_What you are asked to do_.
Do not include the pictures; repeat the rest of the data exactly.

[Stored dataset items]
....................
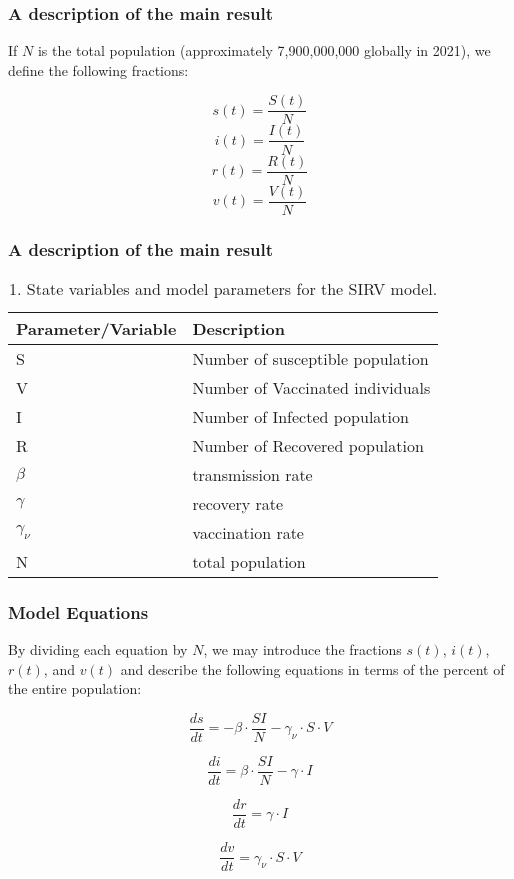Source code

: \documentclass{beamer}
\begin{document}
\begin{frame} 
\frametitle{A description of the main result}
If \(N\) is the total population (approximately 7,900,000,000 globally in 2021), we define the following fractions:

    \[ s(t) = \frac{S(t)}{N} \]
    \[ i(t) = \frac{I(t)}{N} \]
    \[ r(t) = \frac{R(t)}{N} \]
    \[ v(t) = \frac{V(t)}{N} \]

\end{frame} 

\begin{frame} 
\frametitle{A description of the main result}
\begin{table}
\begin{center}
\begin{tabular}{|l|l|} \hline 
Parameter/Variable& Description\\ \hline \hline
S& Number of susceptible population\\ \hline 
V&  Number of Vaccinated individuals\\ \hline
 I&Number of Infected population\\\hline
 R&Number of Recovered population\\\hline
 $\beta$&transmission rate\\\hline
 $\gamma$&recovery rate\\\hline
 $\gamma_{\nu}$&vaccination rate \\\hline
 N& total population\\\hline\end{tabular}
\caption{1. State variables and model parameters for the SIRV model. \label{Table}}

\end{center}
\end{table} 
\end{frame} 

\begin{frame} 
\frametitle{Model Equations}
    By dividing each equation by \(N\), we may introduce the fractions \(s(t)\), \(i(t)\), \(r(t)\), and \(v(t)\) and describe the following equations in terms of the percent of the entire population:

\[ \frac{ds}{dt} = -\beta \cdot \frac{SI}{N} - \gamma_{\nu} \cdot S \cdot V\]

\[ \frac{di}{dt} = \beta \cdot \frac{SI}{N}  - \gamma \cdot I \]

\[ \frac{dr}{dt} = \gamma \cdot I \]

\[ \frac{dv}{dt} = \gamma_{\nu} \cdot S \cdot V \]
\end{frame} 
\end{document}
....................
_Exercise answer_.
Source code

: \documentclass{beamer}
\begin{document}
\begin{frame} 
\frametitle{A description of the main result}
If \(N\) is the total population (approximately 7,900,000,000 globally in 2021), we define the following fractions:

    \[ s(t) = \frac{S(t)}{N} \]
    \[ i(t) = \frac{I(t)}{N} \]
    \[ r(t) = \frac{R(t)}{N} \]
    \[ v(t) = \frac{V(t)}{N} \]

\end{frame} 

\begin{frame} 
\frametitle{A description of the main result}
\begin{table}
\begin{center}
\begin{tabular}{|l|l|} \hline 
Parameter/Variable& Description\\ \hline \hline
S& Number of susceptible population\\ \hline 
V&  Number of Vaccinated individuals\\ \hline
 I&Number of Infected population\\\hline
 R&Number of Recovered population\\\hline
 $\beta$&transmission rate\\\hline
 $\gamma$&recovery rate\\\hline
 $\gamma_{\nu}$&vaccination rate \\\hline
 N& total population\\\hline\end{tabular}
\caption{1. State variables and model parameters for the SIRV model. \label{Table}}

\end{center}
\end{table} 
\end{frame} 

\begin{frame} 
\frametitle{Model Equations}
    By dividing each equation by \(N\), we may introduce the fractions \(s(t)\), \(i(t)\), \(r(t)\), and \(v(t)\) and describe the following equations in terms of the percent of the entire population:

\[ \frac{ds}{dt} = -\beta \cdot \frac{SI}{N} - \gamma_{\nu} \cdot S \cdot V\]

\[ \frac{di}{dt} = \beta \cdot \frac{SI}{N}  - \gamma \cdot I \]

\[ \frac{dr}{dt} = \gamma \cdot I \]

\[ \frac{dv}{dt} = \gamma_{\nu} \cdot S \cdot V \]
\end{frame} 
\end{document}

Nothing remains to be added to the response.